Given entries ->
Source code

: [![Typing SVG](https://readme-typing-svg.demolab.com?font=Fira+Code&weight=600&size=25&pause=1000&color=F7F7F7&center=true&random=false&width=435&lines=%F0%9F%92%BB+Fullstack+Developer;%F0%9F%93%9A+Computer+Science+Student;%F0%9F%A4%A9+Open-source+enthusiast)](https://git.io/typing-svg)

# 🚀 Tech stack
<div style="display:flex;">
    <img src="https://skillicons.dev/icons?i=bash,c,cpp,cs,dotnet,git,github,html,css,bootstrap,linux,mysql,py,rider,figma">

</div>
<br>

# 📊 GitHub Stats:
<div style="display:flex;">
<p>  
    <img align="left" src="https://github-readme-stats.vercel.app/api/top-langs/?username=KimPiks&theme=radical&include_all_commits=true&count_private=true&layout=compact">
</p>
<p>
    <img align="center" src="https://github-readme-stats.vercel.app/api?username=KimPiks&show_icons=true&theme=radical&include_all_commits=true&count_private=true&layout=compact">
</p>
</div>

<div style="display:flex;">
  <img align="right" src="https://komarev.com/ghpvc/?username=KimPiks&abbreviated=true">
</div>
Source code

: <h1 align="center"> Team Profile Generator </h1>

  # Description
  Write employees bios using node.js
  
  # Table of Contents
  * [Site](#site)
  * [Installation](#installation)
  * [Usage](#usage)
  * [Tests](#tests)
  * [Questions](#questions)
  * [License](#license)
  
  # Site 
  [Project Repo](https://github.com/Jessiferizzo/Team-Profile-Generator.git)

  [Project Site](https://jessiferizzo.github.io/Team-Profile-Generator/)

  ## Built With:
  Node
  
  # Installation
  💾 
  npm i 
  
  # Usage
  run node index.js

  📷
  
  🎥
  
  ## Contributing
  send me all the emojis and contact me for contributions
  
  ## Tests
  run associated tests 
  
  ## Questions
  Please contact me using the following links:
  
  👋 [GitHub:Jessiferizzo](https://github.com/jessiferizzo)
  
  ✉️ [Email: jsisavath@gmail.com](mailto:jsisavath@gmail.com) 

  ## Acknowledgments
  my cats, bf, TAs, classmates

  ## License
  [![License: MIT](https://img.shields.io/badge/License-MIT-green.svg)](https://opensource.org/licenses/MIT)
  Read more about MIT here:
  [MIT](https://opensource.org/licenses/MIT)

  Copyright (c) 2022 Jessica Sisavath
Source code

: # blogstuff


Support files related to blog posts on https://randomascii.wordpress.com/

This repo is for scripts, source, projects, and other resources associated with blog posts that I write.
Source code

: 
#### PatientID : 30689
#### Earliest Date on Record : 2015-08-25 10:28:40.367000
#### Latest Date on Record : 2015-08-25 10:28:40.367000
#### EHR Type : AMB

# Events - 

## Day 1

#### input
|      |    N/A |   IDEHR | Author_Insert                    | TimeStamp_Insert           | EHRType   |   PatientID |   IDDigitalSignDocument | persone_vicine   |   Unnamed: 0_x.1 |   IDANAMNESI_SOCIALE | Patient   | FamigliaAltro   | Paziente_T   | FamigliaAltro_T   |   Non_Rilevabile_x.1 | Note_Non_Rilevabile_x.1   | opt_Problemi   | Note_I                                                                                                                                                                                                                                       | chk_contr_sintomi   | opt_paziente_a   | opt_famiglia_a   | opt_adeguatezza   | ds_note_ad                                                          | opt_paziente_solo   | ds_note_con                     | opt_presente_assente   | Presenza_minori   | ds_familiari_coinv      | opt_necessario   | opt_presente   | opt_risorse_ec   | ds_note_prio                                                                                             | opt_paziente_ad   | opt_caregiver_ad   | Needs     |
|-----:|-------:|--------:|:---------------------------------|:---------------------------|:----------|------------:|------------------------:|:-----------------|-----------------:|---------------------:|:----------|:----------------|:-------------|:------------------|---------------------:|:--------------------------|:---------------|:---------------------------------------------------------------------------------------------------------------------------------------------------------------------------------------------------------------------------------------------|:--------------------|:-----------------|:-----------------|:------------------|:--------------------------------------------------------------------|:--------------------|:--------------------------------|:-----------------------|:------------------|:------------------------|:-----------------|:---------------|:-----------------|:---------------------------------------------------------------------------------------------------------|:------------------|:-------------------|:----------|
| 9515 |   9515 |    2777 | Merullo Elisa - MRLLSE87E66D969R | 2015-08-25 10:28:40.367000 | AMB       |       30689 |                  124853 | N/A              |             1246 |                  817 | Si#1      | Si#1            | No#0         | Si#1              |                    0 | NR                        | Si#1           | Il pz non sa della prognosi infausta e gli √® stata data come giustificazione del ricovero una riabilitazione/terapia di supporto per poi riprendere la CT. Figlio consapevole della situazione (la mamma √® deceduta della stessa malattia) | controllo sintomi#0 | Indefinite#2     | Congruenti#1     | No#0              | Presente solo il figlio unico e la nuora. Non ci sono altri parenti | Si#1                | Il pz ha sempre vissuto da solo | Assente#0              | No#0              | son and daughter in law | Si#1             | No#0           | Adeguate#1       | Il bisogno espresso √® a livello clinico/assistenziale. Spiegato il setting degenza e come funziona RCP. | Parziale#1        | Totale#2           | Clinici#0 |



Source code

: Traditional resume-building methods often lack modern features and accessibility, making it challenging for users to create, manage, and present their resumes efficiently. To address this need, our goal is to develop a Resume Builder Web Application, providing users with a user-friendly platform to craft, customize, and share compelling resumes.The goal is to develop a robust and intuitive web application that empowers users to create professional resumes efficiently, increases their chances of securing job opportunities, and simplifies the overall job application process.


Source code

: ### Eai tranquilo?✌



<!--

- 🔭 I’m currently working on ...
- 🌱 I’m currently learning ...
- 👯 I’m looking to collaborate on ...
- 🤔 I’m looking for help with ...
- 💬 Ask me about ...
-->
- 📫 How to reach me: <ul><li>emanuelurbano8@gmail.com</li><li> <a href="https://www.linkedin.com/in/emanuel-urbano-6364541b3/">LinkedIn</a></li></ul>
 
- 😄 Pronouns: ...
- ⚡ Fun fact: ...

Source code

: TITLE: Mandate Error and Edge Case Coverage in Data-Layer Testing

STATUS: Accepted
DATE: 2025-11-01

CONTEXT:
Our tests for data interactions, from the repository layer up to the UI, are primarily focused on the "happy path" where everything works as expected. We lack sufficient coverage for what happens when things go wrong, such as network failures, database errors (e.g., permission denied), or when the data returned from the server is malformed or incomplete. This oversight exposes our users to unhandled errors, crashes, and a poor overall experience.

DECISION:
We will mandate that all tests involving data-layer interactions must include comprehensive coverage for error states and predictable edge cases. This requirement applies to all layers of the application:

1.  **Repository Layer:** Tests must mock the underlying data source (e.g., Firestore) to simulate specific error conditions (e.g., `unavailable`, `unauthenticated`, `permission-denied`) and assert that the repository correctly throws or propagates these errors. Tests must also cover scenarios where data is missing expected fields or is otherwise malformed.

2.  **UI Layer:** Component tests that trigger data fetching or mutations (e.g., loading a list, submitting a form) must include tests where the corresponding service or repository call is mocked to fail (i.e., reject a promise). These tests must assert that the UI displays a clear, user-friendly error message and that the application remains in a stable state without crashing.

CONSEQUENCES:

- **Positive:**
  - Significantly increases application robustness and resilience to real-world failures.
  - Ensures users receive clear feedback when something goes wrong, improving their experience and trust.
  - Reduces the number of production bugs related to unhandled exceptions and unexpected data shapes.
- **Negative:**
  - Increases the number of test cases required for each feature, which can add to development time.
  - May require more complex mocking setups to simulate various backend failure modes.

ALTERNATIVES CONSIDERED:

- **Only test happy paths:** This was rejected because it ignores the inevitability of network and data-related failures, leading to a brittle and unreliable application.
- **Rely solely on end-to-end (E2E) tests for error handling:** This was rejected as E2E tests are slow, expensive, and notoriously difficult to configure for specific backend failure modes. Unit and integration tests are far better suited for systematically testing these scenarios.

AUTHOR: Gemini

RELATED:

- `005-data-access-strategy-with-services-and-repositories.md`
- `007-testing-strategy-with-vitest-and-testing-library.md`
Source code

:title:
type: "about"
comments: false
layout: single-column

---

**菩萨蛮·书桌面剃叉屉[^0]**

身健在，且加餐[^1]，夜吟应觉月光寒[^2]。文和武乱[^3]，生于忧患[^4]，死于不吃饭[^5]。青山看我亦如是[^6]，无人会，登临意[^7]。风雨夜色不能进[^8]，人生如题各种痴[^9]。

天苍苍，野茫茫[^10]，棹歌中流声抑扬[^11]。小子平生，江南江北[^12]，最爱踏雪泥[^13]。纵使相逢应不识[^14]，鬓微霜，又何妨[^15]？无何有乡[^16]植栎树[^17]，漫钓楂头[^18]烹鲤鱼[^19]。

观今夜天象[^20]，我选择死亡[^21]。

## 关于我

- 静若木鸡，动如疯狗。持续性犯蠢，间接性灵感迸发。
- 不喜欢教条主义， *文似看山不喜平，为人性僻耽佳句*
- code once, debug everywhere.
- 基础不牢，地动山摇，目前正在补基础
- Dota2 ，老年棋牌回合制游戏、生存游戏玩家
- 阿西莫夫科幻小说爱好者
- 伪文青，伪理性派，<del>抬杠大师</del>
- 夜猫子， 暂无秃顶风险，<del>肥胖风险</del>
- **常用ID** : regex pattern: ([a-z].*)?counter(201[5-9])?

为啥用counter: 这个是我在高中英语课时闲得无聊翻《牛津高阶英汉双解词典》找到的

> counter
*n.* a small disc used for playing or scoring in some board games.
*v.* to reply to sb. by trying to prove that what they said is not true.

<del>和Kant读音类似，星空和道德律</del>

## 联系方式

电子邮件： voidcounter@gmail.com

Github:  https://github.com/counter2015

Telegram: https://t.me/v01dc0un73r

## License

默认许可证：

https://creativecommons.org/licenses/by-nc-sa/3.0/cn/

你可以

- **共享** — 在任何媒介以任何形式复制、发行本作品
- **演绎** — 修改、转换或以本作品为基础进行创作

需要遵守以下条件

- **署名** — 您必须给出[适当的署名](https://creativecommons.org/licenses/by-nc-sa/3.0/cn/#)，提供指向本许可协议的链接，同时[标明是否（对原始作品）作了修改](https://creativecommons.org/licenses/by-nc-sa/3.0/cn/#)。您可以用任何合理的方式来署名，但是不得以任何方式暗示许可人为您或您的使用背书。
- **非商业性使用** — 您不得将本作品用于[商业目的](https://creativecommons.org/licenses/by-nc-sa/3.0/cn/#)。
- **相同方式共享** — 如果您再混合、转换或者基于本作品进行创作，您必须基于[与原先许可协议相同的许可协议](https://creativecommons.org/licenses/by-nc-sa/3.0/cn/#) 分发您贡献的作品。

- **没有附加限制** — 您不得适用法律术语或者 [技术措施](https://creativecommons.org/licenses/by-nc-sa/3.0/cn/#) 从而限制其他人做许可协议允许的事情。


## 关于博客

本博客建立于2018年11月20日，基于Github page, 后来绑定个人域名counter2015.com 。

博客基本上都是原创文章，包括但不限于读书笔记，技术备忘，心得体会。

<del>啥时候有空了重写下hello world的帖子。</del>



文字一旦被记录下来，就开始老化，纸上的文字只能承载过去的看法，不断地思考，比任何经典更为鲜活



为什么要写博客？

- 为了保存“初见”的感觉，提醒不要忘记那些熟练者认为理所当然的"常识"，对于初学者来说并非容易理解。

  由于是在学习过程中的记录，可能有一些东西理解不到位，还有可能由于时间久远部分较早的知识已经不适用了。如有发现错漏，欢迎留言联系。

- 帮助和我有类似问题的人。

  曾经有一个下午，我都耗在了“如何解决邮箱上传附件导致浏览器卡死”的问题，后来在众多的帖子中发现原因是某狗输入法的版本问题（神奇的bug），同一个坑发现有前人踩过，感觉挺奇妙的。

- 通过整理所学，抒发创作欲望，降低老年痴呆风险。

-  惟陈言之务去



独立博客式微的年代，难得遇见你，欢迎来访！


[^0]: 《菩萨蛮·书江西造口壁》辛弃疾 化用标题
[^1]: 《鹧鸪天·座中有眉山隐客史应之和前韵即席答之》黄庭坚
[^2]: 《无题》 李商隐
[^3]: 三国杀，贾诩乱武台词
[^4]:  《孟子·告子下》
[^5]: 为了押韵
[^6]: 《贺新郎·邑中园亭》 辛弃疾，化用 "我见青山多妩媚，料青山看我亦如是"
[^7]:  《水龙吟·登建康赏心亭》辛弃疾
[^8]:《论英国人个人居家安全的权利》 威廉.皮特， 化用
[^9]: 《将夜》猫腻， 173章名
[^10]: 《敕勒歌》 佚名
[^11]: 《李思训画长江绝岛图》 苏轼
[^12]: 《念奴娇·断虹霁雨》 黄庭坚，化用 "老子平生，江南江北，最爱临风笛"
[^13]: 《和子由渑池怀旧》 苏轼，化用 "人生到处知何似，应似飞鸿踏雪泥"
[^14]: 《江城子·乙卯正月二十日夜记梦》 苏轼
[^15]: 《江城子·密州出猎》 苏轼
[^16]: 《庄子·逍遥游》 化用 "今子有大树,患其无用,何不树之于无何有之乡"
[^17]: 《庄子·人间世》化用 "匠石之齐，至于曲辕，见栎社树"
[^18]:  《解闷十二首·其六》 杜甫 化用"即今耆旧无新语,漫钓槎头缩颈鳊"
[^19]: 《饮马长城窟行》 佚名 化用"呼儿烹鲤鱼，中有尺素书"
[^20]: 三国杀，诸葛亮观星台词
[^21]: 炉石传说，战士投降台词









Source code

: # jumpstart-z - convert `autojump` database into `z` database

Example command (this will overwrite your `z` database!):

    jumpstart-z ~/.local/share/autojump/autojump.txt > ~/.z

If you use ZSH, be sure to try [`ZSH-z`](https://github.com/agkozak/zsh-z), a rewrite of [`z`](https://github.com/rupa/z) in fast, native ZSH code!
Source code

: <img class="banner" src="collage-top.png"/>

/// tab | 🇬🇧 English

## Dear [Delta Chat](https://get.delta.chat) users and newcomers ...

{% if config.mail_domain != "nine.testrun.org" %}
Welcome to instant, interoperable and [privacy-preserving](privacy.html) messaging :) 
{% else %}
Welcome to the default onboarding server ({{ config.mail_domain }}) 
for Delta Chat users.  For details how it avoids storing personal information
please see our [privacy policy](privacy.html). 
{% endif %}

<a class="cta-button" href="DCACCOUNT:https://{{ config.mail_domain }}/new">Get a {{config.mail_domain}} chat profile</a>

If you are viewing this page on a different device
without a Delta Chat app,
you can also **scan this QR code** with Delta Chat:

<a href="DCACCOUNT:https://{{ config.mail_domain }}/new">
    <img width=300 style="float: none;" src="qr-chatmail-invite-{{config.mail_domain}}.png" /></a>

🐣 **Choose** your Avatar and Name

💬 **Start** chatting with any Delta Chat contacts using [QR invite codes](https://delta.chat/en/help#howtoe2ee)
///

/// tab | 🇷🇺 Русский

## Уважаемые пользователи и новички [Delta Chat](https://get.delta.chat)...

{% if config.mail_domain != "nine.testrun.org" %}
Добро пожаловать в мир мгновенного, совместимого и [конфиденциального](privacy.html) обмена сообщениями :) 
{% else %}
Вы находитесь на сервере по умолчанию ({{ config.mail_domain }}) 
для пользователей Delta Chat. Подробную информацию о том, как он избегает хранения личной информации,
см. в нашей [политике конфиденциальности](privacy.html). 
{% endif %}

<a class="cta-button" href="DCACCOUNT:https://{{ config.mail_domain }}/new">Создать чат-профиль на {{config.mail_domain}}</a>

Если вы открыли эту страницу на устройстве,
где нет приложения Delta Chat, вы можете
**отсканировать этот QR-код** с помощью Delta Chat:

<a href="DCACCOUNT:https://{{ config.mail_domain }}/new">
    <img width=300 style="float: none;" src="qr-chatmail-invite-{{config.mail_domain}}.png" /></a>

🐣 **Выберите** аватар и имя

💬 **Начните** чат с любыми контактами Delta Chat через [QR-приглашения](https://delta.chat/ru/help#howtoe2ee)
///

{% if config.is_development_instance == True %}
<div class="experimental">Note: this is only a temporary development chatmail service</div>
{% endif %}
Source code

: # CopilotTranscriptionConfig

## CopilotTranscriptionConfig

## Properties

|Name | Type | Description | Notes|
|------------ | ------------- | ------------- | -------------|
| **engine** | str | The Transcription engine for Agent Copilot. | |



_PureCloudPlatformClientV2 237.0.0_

Task directions -> In the listing above, find the line with "[^20]: 三国杀，诸葛亮观星台词" and the line with "jumpstart-z ~/.local/share/autojump/autojump.txt >", then print exactly those lines and every line between them.

Solution for this task ->
[^20]: 三国杀，诸葛亮观星台词
[^21]: 炉石传说，战士投降台词









Source code

: # jumpstart-z - convert `autojump` database into `z` database

Example command (this will overwrite your `z` database!):

    jumpstart-z ~/.local/share/autojump/autojump.txt > ~/.z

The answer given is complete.